Components of a JDBC connection
How a JDBC connection is
made
In PowerBuilder when you access a database through the JDBC
interface, your connection goes through several layers before reaching
the database. It is important to understand that each layer represents a
separate component of the connection, and that each component might come
from a different vendor.
Because JDBC is a standard API, PowerBuilder uses the same
interface to access every JDBC-compliant database driver.

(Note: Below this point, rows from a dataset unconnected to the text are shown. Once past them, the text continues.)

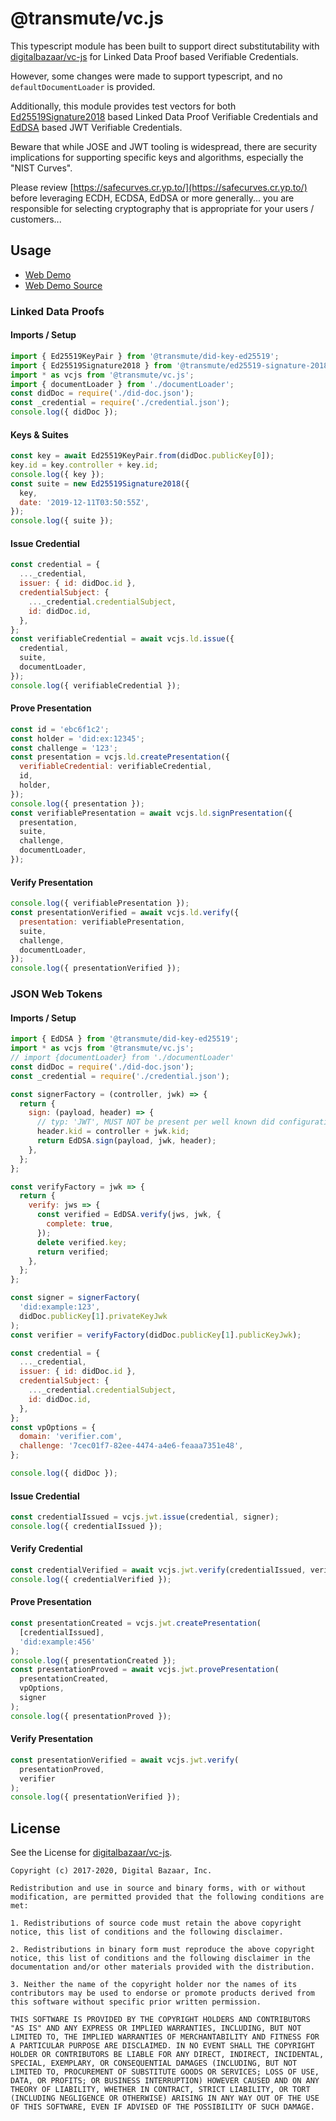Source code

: # @transmute/vc.js

This typescript module has been built to support direct substitutability with [digitalbazaar/vc-js](https://github.com/digitalbazaar/vc-js) for Linked Data Proof based Verifiable Credentials.

However, some changes were made to support typescript, and no `defaultDocumentLoader` is provided.

Additionally, this module provides test vectors for both [Ed25519Signature2018](https://w3c-ccg.github.io/ld-cryptosuite-registry/#ed25519signature2018) based Linked Data Proof Verifiable Credentials and [EdDSA](https://tools.ietf.org/html/rfc8037#section-3.1) based JWT Verifiable Credentials.

Beware that while JOSE and JWT tooling is widespread, there are security implications for supporting specific keys and algorithms, especially the "NIST Curves".

Please review [https://safecurves.cr.yp.to/](https://safecurves.cr.yp.to/) before leveraging ECDH, ECDSA, EdDSA or more generally... you are responsible for selecting cryptography that is appropriate for your users / customers...

## Usage

- [Web Demo](https://transmute-industries.github.io/vc.js/)
- [Web Demo Source](https://github.com/transmute-industries/vc.js/blob/master/packages/web-app-smoke-tester/src/App.js)

### Linked Data Proofs

#### Imports / Setup

```js
import { Ed25519KeyPair } from '@transmute/did-key-ed25519';
import { Ed25519Signature2018 } from '@transmute/ed25519-signature-2018';
import * as vcjs from '@transmute/vc.js';
import { documentLoader } from './documentLoader';
const didDoc = require('./did-doc.json');
const _credential = require('./credential.json');
console.log({ didDoc });
```

#### Keys & Suites

```js
const key = await Ed25519KeyPair.from(didDoc.publicKey[0]);
key.id = key.controller + key.id;
console.log({ key });
const suite = new Ed25519Signature2018({
  key,
  date: '2019-12-11T03:50:55Z',
});
console.log({ suite });
```

#### Issue Credential

```js
const credential = {
  ..._credential,
  issuer: { id: didDoc.id },
  credentialSubject: {
    ..._credential.credentialSubject,
    id: didDoc.id,
  },
};
const verifiableCredential = await vcjs.ld.issue({
  credential,
  suite,
  documentLoader,
});
console.log({ verifiableCredential });
```

#### Prove Presentation

```js
const id = 'ebc6f1c2';
const holder = 'did:ex:12345';
const challenge = '123';
const presentation = vcjs.ld.createPresentation({
  verifiableCredential: verifiableCredential,
  id,
  holder,
});
console.log({ presentation });
const verifiablePresentation = await vcjs.ld.signPresentation({
  presentation,
  suite,
  challenge,
  documentLoader,
});
```

#### Verify Presentation

```js
console.log({ verifiablePresentation });
const presentationVerified = await vcjs.ld.verify({
  presentation: verifiablePresentation,
  suite,
  challenge,
  documentLoader,
});
console.log({ presentationVerified });
```

### JSON Web Tokens

#### Imports / Setup

```js
import { EdDSA } from '@transmute/did-key-ed25519';
import * as vcjs from '@transmute/vc.js';
// import {documentLoader} from './documentLoader'
const didDoc = require('./did-doc.json');
const _credential = require('./credential.json');

const signerFactory = (controller, jwk) => {
  return {
    sign: (payload, header) => {
      // typ: 'JWT', MUST NOT be present per well known did configuration...
      header.kid = controller + jwk.kid;
      return EdDSA.sign(payload, jwk, header);
    },
  };
};

const verifyFactory = jwk => {
  return {
    verify: jws => {
      const verified = EdDSA.verify(jws, jwk, {
        complete: true,
      });
      delete verified.key;
      return verified;
    },
  };
};

const signer = signerFactory(
  'did:example:123',
  didDoc.publicKey[1].privateKeyJwk
);
const verifier = verifyFactory(didDoc.publicKey[1].publicKeyJwk);

const credential = {
  ..._credential,
  issuer: { id: didDoc.id },
  credentialSubject: {
    ..._credential.credentialSubject,
    id: didDoc.id,
  },
};
const vpOptions = {
  domain: 'verifier.com',
  challenge: '7cec01f7-82ee-4474-a4e6-feaaa7351e48',
};

console.log({ didDoc });
```

#### Issue Credential

```js
const credentialIssued = vcjs.jwt.issue(credential, signer);
console.log({ credentialIssued });
```

#### Verify Credential

```js
const credentialVerified = await vcjs.jwt.verify(credentialIssued, verifier);
console.log({ credentialVerified });
```

#### Prove Presentation

```js
const presentationCreated = vcjs.jwt.createPresentation(
  [credentialIssued],
  'did:example:456'
);
console.log({ presentationCreated });
const presentationProved = await vcjs.jwt.provePresentation(
  presentationCreated,
  vpOptions,
  signer
);
console.log({ presentationProved });
```

#### Verify Presentation

```js
const presentationVerified = await vcjs.jwt.verify(
  presentationProved,
  verifier
);
console.log({ presentationVerified });
```

## License

See the License for [digitalbazaar/vc-js](https://github.com/digitalbazaar/vc-js/blob/master/LICENSE).

```
Copyright (c) 2017-2020, Digital Bazaar, Inc.

Redistribution and use in source and binary forms, with or without modification, are permitted provided that the following conditions are met:

1. Redistributions of source code must retain the above copyright notice, this list of conditions and the following disclaimer.

2. Redistributions in binary form must reproduce the above copyright notice, this list of conditions and the following disclaimer in the documentation and/or other materials provided with the distribution.

3. Neither the name of the copyright holder nor the names of its contributors may be used to endorse or promote products derived from this software without specific prior written permission.

THIS SOFTWARE IS PROVIDED BY THE COPYRIGHT HOLDERS AND CONTRIBUTORS "AS IS" AND ANY EXPRESS OR IMPLIED WARRANTIES, INCLUDING, BUT NOT LIMITED TO, THE IMPLIED WARRANTIES OF MERCHANTABILITY AND FITNESS FOR A PARTICULAR PURPOSE ARE DISCLAIMED. IN NO EVENT SHALL THE COPYRIGHT HOLDER OR CONTRIBUTORS BE LIABLE FOR ANY DIRECT, INDIRECT, INCIDENTAL, SPECIAL, EXEMPLARY, OR CONSEQUENTIAL DAMAGES (INCLUDING, BUT NOT LIMITED TO, PROCUREMENT OF SUBSTITUTE GOODS OR SERVICES; LOSS OF USE, DATA, OR PROFITS; OR BUSINESS INTERRUPTION) HOWEVER CAUSED AND ON ANY THEORY OF LIABILITY, WHETHER IN CONTRACT, STRICT LIABILITY, OR TORT (INCLUDING NEGLIGENCE OR OTHERWISE) ARISING IN ANY WAY OUT OF THE USE OF THIS SOFTWARE, EVEN IF ADVISED OF THE POSSIBILITY OF SUCH DAMAGE.
```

The following figure shows the general components of a JDBC
connection.
Figure: Components of a JDBC connection
The JDBC DLL
PowerBuilder provides the pbjdb.dll. This DLL runs with the Sun
Java Runtime Environment (JRE) versions 1.1 and later.
PowerBuilder Java package
PowerBuilder includes a small package of Java classes that gives
the JDBC interface the level of error-checking and efficiency
(SQLException catching) found in other PowerBuilder interfaces. The
package is called pbjdbc12.jar and is found in
%systemdrive%Program Files (x86)AppeonCommonPowerBuilderRuntime [version].
The Java Virtual Machine
The Java Virtual Machine (JVM) is a component of Java development
software. When you install PowerBuilder, the Sun Java Development Kit
(JDK), including the Java Runtime Environment (JRE), is installed on
your system in %AppeonInstallPath%PowerBuilder [version]IDE. For PowerBuilder 2019 R3, JDK
1.6 is installed. This version of the JVM is started when you use a JDBC
connection or any other process that requires a JVM and is used
throughout the PowerBuilder session.
If you need to use a different JVM, see the instructions in Preparing to use the JDBC
interface. For more information about how the JVM is started, see
the chapter on deploying your application in Application
Techniques.
The JDBC drivers
The JDBC interface can communicate with any JDBC-compliant driver
including SAP jConnect for JDBC (available with SAP ASE, IQ, and SA
database clients) and the Oracle and IBM Informix JDBC drivers. These
drivers are native-protocol, all-Java drivers — that is, they convert
JDBC calls into the SQL syntax supported by the databases.
Accessing Unicode data
Using the ODBC interface, PowerBuilder can connect, save, and
retrieve data in both ANSI/DBCS and Unicode databases but does not
convert data between Unicode and ANSI/DBCS. When character data or
command text is sent to the database, PowerBuilder sends a Unicode
string. The driver must guarantee that the data is saved as Unicode data
correctly. When PowerBuilder retrieves character data, it assumes the
data is Unicode.
A Unicode database is a database whose character set is set to a
Unicode format, such as UTF-8, UTF-16, UCS-2, or UCS-4. All data must be
in Unicode format, and any data saved to the database must be converted
to Unicode data implicitly or explicitly.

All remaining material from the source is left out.